Study material section start

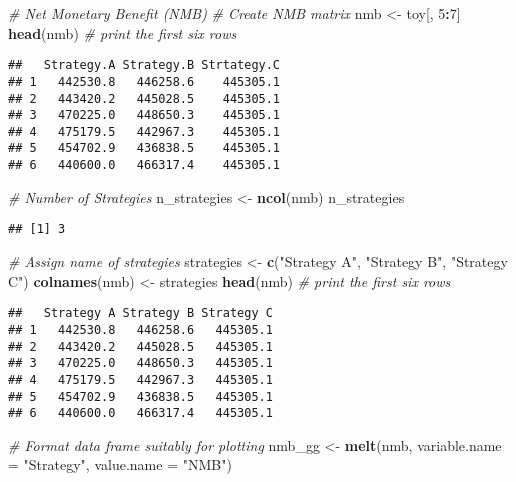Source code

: \documentclass[
]{article}
\newenvironment{Shaded}{\begin{snugshade}}{\end{snugshade}}
\newcommand{\CommentTok}[1]{\textcolor[rgb]{0.56,0.35,0.01}{\textit{#1}}}
\newcommand{\DataTypeTok}[1]{\textcolor[rgb]{0.13,0.29,0.53}{#1}}
\newcommand{\DecValTok}[1]{\textcolor[rgb]{0.00,0.00,0.81}{#1}}
\newcommand{\KeywordTok}[1]{\textcolor[rgb]{0.13,0.29,0.53}{\textbf{#1}}}
\newcommand{\NormalTok}[1]{#1}
\newcommand{\OperatorTok}[1]{\textcolor[rgb]{0.81,0.36,0.00}{\textbf{#1}}}
\newcommand{\StringTok}[1]{\textcolor[rgb]{0.31,0.60,0.02}{#1}}
\begin{document}
\begin{Shaded}
\begin{Highlighting}[]
\CommentTok{# Net Monetary Benefit (NMB) }
\CommentTok{# Create NMB matrix}
\NormalTok{nmb <-}\StringTok{ }\NormalTok{toy[, }\DecValTok{5}\OperatorTok{:}\DecValTok{7}\NormalTok{]}
\KeywordTok{head}\NormalTok{(nmb) }\CommentTok{# print the first six rows }
\end{Highlighting}
\end{Shaded}

\begin{verbatim}
##   Strategy.A Strategy.B Strtategy.C
## 1   442530.8   446258.6    445305.1
## 2   443420.2   445028.5    445305.1
## 3   470225.0   448650.3    445305.1
## 4   475179.5   442967.3    445305.1
## 5   454702.9   436838.5    445305.1
## 6   440600.0   466317.4    445305.1
\end{verbatim}

\begin{Shaded}
\begin{Highlighting}[]
\CommentTok{# Number of Strategies}
\NormalTok{n_strategies <-}\StringTok{ }\KeywordTok{ncol}\NormalTok{(nmb)}
\NormalTok{n_strategies}
\end{Highlighting}
\end{Shaded}

\begin{verbatim}
## [1] 3
\end{verbatim}

\begin{Shaded}
\begin{Highlighting}[]
\CommentTok{# Assign name of strategies}
\NormalTok{strategies    <-}\StringTok{ }\KeywordTok{c}\NormalTok{(}\StringTok{"Strategy A"}\NormalTok{, }\StringTok{"Strategy B"}\NormalTok{, }\StringTok{"Strategy C"}\NormalTok{)}
\KeywordTok{colnames}\NormalTok{(nmb) <-}\StringTok{ }\NormalTok{strategies}
\KeywordTok{head}\NormalTok{(nmb)  }\CommentTok{# print the first six rows }
\end{Highlighting}
\end{Shaded}

\begin{verbatim}
##   Strategy A Strategy B Strategy C
## 1   442530.8   446258.6   445305.1
## 2   443420.2   445028.5   445305.1
## 3   470225.0   448650.3   445305.1
## 4   475179.5   442967.3   445305.1
## 5   454702.9   436838.5   445305.1
## 6   440600.0   466317.4   445305.1
\end{verbatim}

\begin{Shaded}
\begin{Highlighting}[]
\CommentTok{# Format data frame suitably for plotting}
\NormalTok{nmb_gg <-}\StringTok{ }\KeywordTok{melt}\NormalTok{(nmb,  }
               \DataTypeTok{variable.name =} \StringTok{"Strategy"}\NormalTok{, }
               \DataTypeTok{value.name =} \StringTok{"NMB"}\NormalTok{)}
\end{Highlighting}
\end{Shaded}
\end{document}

Study material section end

Your objective:
The word "KeywordTok" may appear in several lines of the data; copy every line where it does.

Solution to this exercise:
\newcommand{\KeywordTok}[1]{\textcolor[rgb]{0.13,0.29,0.53}{\textbf{#1}}}
\KeywordTok{head}\NormalTok{(nmb) }\CommentTok{# print the first six rows }
\NormalTok{n_strategies <-}\StringTok{ }\KeywordTok{ncol}\NormalTok{(nmb)}
\NormalTok{strategies    <-}\StringTok{ }\KeywordTok{c}\NormalTok{(}\StringTok{"Strategy A"}\NormalTok{, }\StringTok{"Strategy B"}\NormalTok{, }\StringTok{"Strategy C"}\NormalTok{)}
\KeywordTok{colnames}\NormalTok{(nmb) <-}\StringTok{ }\NormalTok{strategies}
\KeywordTok{head}\NormalTok{(nmb)  }\CommentTok{# print the first six rows }
\NormalTok{nmb_gg <-}\StringTok{ }\KeywordTok{melt}\NormalTok{(nmb,  }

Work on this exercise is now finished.